Today, I like to write a bout some advice that I can provide for new testers.
For a brand new testers, who just graduated from college or stared his/her career as a tester, what kind of advice will help him/her be successful in this field?
I can think of three things to start with.
1. Be a thinker.
This is pretty obvious advice, but it is really important requirement to be a successful test engineer. If a tester does not think and do what was told, he/she is useless in my mind. Can a tester question requirements and specs? Can a tester question application architecture and development design? Can a tester seek to improve the testing process? Can a tester think like a customers/users? Can a tester think about business impact of application failures? Can a tester suggest a better approach in solving problems to devs and PMs?
2. Credibility
In my opinion, the credibility is everything for a tester. This is something we, testers, earns from people(dev, PM, testers, managers, and etc) around us in the team. This can be pretty subjective at the beginning, but as the team delivers projects by projects, people notice testers' credibility. I believe testers' credibility not only affects the success of the project but also the career path of the tester. If a tester crying about every single bug or issue he/she found, project team start not to listen to him/her seriously. We need to make sure to provide reasoning for the bugs and issues. Is that a ship stopper? Why and how this issue impact the operation of the application and the business should be clearly prepared and addressed when a tester write a bug or telling the team about the issue. A credible tester finishes testing on time. People have confidence in delivering a good project, when a credible tester is in the project team.

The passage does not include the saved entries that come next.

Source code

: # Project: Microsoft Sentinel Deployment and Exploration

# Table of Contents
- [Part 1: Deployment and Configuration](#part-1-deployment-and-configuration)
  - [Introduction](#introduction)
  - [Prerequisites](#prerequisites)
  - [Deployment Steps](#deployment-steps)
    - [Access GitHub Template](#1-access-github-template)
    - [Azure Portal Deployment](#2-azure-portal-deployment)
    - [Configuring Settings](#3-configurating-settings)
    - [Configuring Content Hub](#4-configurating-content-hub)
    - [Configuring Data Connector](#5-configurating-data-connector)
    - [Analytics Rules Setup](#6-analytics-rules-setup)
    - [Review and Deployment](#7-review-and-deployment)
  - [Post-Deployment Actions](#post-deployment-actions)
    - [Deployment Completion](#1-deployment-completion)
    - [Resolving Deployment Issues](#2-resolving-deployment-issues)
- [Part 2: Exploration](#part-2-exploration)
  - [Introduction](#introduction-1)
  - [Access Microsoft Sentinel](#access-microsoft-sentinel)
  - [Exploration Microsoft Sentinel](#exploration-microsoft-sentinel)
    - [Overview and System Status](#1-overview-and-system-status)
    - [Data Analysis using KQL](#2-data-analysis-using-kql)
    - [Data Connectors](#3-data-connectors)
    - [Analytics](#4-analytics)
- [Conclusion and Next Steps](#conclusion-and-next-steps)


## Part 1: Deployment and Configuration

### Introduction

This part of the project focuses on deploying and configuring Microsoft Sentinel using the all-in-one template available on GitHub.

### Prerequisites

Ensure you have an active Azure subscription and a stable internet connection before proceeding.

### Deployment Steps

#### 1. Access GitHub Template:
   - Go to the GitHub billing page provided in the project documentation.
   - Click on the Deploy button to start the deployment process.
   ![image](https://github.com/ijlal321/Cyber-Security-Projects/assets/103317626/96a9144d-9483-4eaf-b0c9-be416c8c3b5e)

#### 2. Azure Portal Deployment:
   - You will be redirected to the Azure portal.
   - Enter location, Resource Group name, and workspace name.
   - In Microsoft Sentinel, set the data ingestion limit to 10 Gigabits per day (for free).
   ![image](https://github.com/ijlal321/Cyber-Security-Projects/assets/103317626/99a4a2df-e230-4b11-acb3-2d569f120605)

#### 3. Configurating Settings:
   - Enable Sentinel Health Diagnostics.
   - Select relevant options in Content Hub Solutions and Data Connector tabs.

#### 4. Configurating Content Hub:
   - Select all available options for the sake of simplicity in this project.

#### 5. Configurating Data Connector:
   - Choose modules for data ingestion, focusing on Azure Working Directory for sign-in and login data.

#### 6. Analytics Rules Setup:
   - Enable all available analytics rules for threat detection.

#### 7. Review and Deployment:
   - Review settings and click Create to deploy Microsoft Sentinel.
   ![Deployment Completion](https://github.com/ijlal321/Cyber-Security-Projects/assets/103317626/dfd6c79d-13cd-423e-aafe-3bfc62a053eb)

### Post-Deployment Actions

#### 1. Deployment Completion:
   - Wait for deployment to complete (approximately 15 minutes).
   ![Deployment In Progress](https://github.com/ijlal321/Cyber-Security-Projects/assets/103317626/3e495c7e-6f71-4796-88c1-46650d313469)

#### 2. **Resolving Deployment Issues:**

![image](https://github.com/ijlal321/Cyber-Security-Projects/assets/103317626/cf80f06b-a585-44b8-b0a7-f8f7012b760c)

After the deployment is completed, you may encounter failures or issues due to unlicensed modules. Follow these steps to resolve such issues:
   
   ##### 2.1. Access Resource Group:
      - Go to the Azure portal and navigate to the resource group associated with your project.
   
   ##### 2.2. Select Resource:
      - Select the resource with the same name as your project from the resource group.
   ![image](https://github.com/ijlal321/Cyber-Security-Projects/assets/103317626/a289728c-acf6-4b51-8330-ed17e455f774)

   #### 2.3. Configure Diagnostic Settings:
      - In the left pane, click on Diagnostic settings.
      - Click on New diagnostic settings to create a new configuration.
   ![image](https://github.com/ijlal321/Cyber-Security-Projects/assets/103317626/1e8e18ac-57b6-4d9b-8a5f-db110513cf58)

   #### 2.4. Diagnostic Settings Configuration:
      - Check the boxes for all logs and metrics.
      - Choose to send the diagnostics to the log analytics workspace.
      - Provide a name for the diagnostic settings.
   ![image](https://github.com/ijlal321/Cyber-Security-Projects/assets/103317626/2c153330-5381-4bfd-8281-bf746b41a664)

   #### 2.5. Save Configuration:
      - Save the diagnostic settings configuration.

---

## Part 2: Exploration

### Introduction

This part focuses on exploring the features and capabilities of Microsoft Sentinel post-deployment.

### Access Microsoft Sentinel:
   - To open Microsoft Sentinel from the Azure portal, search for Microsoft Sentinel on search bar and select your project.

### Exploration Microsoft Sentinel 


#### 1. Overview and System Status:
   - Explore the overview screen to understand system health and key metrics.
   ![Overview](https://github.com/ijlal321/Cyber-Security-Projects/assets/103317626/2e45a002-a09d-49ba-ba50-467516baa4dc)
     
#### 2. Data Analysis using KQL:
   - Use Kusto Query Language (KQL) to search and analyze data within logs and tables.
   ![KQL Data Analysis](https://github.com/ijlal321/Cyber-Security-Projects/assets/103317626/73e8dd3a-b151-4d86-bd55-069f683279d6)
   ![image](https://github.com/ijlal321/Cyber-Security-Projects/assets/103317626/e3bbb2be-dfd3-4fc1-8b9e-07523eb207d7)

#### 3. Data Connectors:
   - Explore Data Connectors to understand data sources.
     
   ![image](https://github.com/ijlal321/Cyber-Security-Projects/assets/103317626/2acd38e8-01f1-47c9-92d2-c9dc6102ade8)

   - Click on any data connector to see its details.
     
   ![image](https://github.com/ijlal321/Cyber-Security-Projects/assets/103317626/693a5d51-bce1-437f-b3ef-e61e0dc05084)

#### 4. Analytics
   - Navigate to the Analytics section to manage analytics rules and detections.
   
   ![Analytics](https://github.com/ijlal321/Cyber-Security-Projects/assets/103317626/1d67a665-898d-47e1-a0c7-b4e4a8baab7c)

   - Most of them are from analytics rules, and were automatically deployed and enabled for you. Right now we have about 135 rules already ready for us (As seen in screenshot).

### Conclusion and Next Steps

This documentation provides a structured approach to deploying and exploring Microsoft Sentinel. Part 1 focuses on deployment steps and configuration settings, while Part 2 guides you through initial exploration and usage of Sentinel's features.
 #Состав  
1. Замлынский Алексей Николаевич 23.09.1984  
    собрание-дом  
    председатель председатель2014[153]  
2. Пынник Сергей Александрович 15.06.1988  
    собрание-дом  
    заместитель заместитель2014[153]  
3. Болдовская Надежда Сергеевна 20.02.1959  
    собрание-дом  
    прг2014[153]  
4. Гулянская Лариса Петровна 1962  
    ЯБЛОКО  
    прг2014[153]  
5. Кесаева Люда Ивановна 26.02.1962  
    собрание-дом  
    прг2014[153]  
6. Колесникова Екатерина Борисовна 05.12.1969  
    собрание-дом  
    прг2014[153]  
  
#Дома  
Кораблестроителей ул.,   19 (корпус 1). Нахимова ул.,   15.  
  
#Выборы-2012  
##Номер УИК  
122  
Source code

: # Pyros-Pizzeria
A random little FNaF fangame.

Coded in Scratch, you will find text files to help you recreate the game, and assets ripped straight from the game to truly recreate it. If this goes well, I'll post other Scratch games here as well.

3. Being as Technical as dev
This maybe applicable to SDETs (Software Development Engineer in Test). I believe the technical skill for SDE I level and SDET1 level should be the same. Sr SDE and Sr SDET should have the same technical skills. The only difference between SDE and SDET is the area they're focusing on. SDE focuses on application development, in which design, architecture, optimization of the code, and performance are important. SDET focuses on application testing, in which test framework design, maintainability of the code, robustness and reliability are important. Knowledge in programming language, coding skills, designing the applications, unit testing, executing DB queries should not be a problem for testers.
Sunday, July 31, 2011
Monday, July 4, 2011
Let's not under estimate the power of automation
Today, I like to write a little bit about usage of the automation or more specifically the use of programming.
You will find a lot of article about software testing strategies, and you can easily find the sentence "Exhaustive testing is impossible." And people write about equivalent partitioning and some related concepts.
Sometimes, this statements prevent me from thinking about executing all the possible inputs in my automation.
One of my test, I can get all the possible inputs from database. It's about 200,000 rows. Executing one test takes about 2 seconds including accessing the DB. Which means I can run all my tests in 400,000 seconds, which is about 1.8 days. And if I use several machines I can run them all within a day.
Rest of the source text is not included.